Delege konusunda bağlayıcı olmazken, delege yapısını etkileyecek operasyonların yapılabileceğini düşünmemişlerdir.
***
Hiç kuşkum yok, Yüksek Mahkeme’nin kararını üreten yargıçlar kararlarını vermişliğin huzurunu çok kısa yaşayabilmişlerdir.
Neden?
Çünkü yargının en son aşaması, kararını verdikten sonra söz konusu davanın iki ana tarafından çok daha önemli bir taraf konumuna da gelmektedir.
Eğer verilen karar hayat bulmazsa, yargıya duyulan güven de, yargının itibarı da yerle bir olur.
Verdiği kararı hayata geçirilmeyen bir yargıya kimin ne kadar güveni kalır ki?
***
Bu satırları yazarken UBP Genel Yönetim Kurulu’nun, kurultayı tamamlayacak Genel Başkanlık seçiminin ikinci turunun, ne zaman ve nerede yapılmasını belirlemek üzere Parti Meclisi’ni cuma günü saat 16.00’da toplantıya davet etme kararı aldığı bilgisi geldi.
Bir tek dileğim var, UBP yetkili kurullarının yargı kararına saygısızlık yansıması vermeden 2. tur genel başkanlık oylamasını gerçekleştirmesi.
KKTC Anayasası kuvvetler ayırımını işaret eden, emreden bir Anayasa’dır.
Yasama -Yürütme ve Yargı...
Yargı, hukuk düzeninin asfalyasıdır.
Yargının kararlarına, yürütme ayağı saygı göstermediği an hukuk düzeninden kimsecikler söz edemez.
Başbakan’ın şahsında Yargının kararına uyup uymadığı sorgulanan bir noktada hükümet, yani yürütmedir.
Şu an Başbakan konumunda olan bir kişi ve partisindeki iktidar yargının kararını ellerinin dışıyla bir kenara iterse, vatandaş, mahkeme kararlarına neden uysun?
Bu konu UBP’de kimin genel başkan olacağından çok daha önemlidir.
***
Hiç kimse mahkemeleri kendi alanlarının dışında sayamaz.
Yargı, herkesin ve tüm kurumsal yapıların parçasıdır.
Ortada bir uzlaşmazlık var ve kurumsal yapı içinde ortak kabul görecek bir çözüm bulunamıyorsa doğal olarak yargı, devreye girecek.
Yargı sürecinde son söz söylendikten sonra da herkes o karara saygı gösterecek.
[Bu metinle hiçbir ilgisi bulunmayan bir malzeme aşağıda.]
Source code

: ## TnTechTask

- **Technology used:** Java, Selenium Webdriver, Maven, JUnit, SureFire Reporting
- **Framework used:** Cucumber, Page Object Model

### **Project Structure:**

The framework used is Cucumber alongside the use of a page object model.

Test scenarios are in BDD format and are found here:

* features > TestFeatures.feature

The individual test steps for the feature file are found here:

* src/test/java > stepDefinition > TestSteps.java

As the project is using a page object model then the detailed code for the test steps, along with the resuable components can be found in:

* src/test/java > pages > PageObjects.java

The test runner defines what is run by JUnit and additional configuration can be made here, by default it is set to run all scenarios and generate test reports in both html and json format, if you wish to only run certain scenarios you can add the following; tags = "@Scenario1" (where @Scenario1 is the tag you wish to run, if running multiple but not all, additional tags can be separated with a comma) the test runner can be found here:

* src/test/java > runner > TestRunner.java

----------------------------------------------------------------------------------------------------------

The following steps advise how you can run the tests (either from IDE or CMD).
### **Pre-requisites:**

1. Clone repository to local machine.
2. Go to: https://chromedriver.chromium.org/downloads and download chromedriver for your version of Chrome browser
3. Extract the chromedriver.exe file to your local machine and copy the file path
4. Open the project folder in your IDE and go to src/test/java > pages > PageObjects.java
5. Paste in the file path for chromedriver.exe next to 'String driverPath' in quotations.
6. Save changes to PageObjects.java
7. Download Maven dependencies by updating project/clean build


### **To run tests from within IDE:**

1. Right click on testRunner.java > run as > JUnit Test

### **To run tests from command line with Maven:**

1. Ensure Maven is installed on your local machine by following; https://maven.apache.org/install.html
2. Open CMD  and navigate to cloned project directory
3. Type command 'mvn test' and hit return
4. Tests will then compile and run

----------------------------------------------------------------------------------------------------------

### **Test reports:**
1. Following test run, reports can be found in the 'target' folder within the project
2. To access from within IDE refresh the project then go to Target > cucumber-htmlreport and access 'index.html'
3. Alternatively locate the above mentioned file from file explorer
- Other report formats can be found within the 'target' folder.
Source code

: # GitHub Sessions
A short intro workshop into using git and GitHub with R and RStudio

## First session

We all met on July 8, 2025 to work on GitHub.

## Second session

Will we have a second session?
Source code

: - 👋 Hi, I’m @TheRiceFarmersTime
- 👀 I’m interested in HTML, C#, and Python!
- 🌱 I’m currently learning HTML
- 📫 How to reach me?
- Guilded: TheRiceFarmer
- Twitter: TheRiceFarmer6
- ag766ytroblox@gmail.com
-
Ülkenin kaderinde söz sahibi olanlar buna herkesten fazla saygı göstermelidir
Yargının kararlarına, kılıf geçirilerek saygı gösterilmezse bunun sonucu orman kanunlarının egemenliğine davetiye çıkarmaktır.
***
UBP’de özellikle parti içi iktidar konumunda olanlar hızlı düşünceyle, doğru karar verip uygulamaya koymalıdır.
Parti içi bir yarış gibi görünen UBP Genel Başkanlık yarışı, yılan hikayesine dönerken önce hükümet ve meclis çalışmalarını olumsuz etkileyip, verimi düşürdü. Şimdi de yargıyı olumsuz etkiliyor, yargıya duyulan güveni zedeliyor.
Yargıya yönelik olumsuz etki, ötekilerden kat kat fazla tehlikelidir.
Olumsuzlukların hükümet ve meclisteki izleri zaman içinde silinebilir. Ancak yargı kararlarına uymamanın bırakacağı iz asla kolay kolay silinmez. Tam tersi daha derin yaralar açılmasına neden olur.
Günün sözü:
Yargıya saygısızlık, hukuk düzenini reddetmektir.